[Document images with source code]
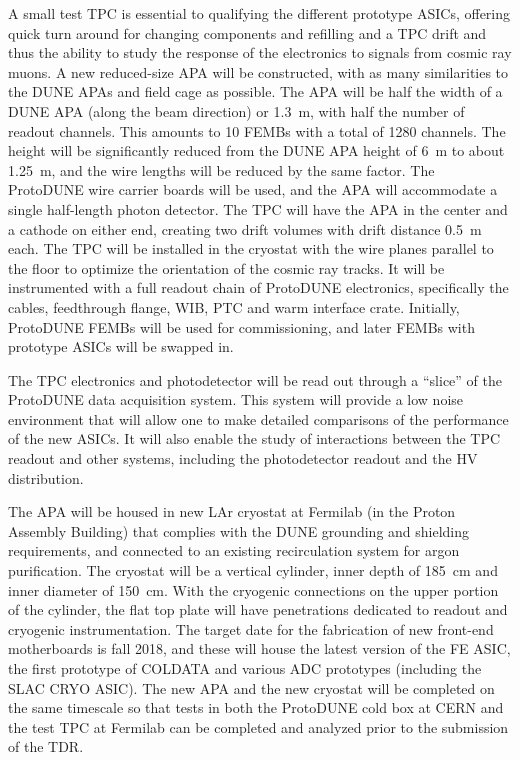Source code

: A small test TPC is essential to qualifying the different prototype ASICs, offering quick turn around for changing components and refilling and a TPC drift and thus the ability to study the response of the electronics to signals from cosmic ray muons.  
A new reduced-size APA will be constructed, with as many similarities to the DUNE APAs and field cage as possible.  The APA will be half the width of a DUNE APA (along the beam direction) or 1.3~m, with half the number of readout channels.  This amounts to 10 FEMBs with a total of 1280 channels.
The height will be significantly reduced from the DUNE APA height of 6~m to about 1.25~m, and the wire lengths will be reduced by the same factor.  The ProtoDUNE wire carrier boards will be used, and 
 the APA will accommodate a single half-length photon detector.  The TPC will have the APA in the center and a cathode on either end, creating two drift volumes with drift distance 0.5~m each.  The TPC will be installed in the cryostat with the wire planes parallel to the floor to optimize the orientation of the cosmic ray tracks.
 It will be instrumented with a full readout chain of ProtoDUNE electronics, specifically  the cables, feedthrough flange, WIB, PTC and warm interface crate.  Initially, ProtoDUNE FEMBs will be used for commissioning, and later FEMBs with prototype ASICs will be swapped in.

The TPC electronics and photodetector will be read out through a ``slice'' of the ProtoDUNE data acquisition system.  This system will provide a low noise environment that will allow one to make detailed comparisons of the performance of the new ASICs. It will also enable the study of interactions between the TPC readout and other systems, including the photodetector readout and the HV distribution.
 
The APA will be housed in new LAr cryostat at Fermilab (in the Proton Assembly Building) that complies with the DUNE grounding and shielding requirements, and connected to an existing recirculation system for argon purification.  The cryostat will be a vertical cylinder, inner depth of 185~cm and inner diameter of 150~cm.  With the cryogenic connections on the upper portion of the cylinder, the flat top plate will have penetrations dedicated to readout and cryogenic instrumentation.  The target date for the fabrication of new front-end motherboards is fall 2018, and these will house the latest version of the FE ASIC, the first prototype of COLDATA and various ADC prototypes (including the SLAC CRYO ASIC).   The new APA and the new cryostat will be completed on the same timescale so that tests in both the ProtoDUNE cold box at CERN and the test TPC at Fermilab can be completed and analyzed prior to the submission of the TDR.  
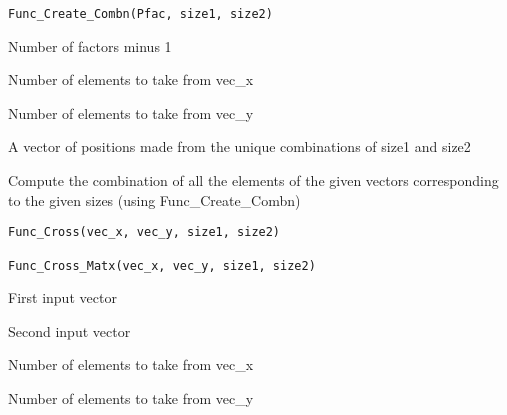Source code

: \documentclass[a4paper]{book}
\begin{document}
%
\begin{Usage}
\begin{verbatim}
Func_Create_Combn(Pfac, size1, size2)
\end{verbatim}
\end{Usage}
%
\begin{Arguments}
\begin{ldescription}
\item[\code{Pfac}] Number of factors minus 1

\item[\code{size1}] Number of elements to take from vec\_x

\item[\code{size2}] Number of elements to take from vec\_y
\end{ldescription}
\end{Arguments}
%
\begin{Value}
A vector of positions made from the unique combinations
of size1 and size2
\end{Value}
%
\begin{Description}\relax
Compute the combination of all the elements of the given vectors
corresponding to the given sizes (using Func\_Create\_Combn)
\end{Description}
%
\begin{Usage}
\begin{verbatim}
Func_Cross(vec_x, vec_y, size1, size2)

Func_Cross_Matx(vec_x, vec_y, size1, size2)
\end{verbatim}
\end{Usage}
%
\begin{Arguments}
\begin{ldescription}
\item[\code{vec\_x}] First input vector

\item[\code{vec\_y}] Second input vector

\item[\code{size1}] Number of elements to take from vec\_x

\item[\code{size2}] Number of elements to take from vec\_y
\end{ldescription}
\end{Arguments}
\end{document}
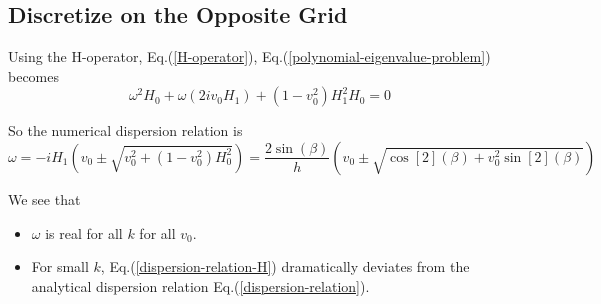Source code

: \subsection{Discretize on the Opposite Grid}
Using the H-operator, Eq.(\ref{H-operator}), Eq.(\ref{polynomial-eigenvalue-problem}) becomes
\[ \omega^2H_0 + \omega(2iv_0H_1) + (1-v_0^2)H_1^2H_0 = 0 \]

So the numerical dispersion relation is
\begin{equation}\label{dispersion-relation-H}
	\omega = -iH_1 \left(v_0 \pm \sqrt{v_0^2 + (1-v_0^2)H_0^2}\right) = \frac{2\sin(\beta)}{h}\left(v_0 \pm \sqrt{\cos[2](\beta) + v_0^2\sin[2](\beta)}\right)
\end{equation}

We see that 
\begin{itemize}
	\item $\omega$ is real for all $k$ for all $v_0$.
	\item For small $k$, Eq.(\ref{dispersion-relation-H}) dramatically deviates from the analytical dispersion relation Eq.(\ref{dispersion-relation}). 
\end{itemize}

— YOUR ASSIGNMENT —
Print again, exactly, the lines of the records above from the first line through the line with "The height will". No pictures.

— SOLVED PROBLEM —
Source code

: A small test TPC is essential to qualifying the different prototype ASICs, offering quick turn around for changing components and refilling and a TPC drift and thus the ability to study the response of the electronics to signals from cosmic ray muons.  
A new reduced-size APA will be constructed, with as many similarities to the DUNE APAs and field cage as possible.  The APA will be half the width of a DUNE APA (along the beam direction) or 1.3~m, with half the number of readout channels.  This amounts to 10 FEMBs with a total of 1280 channels.
The height will be significantly reduced from the DUNE APA height of 6~m to about 1.25~m, and the wire lengths will be reduced by the same factor.  The ProtoDUNE wire carrier boards will be used, and 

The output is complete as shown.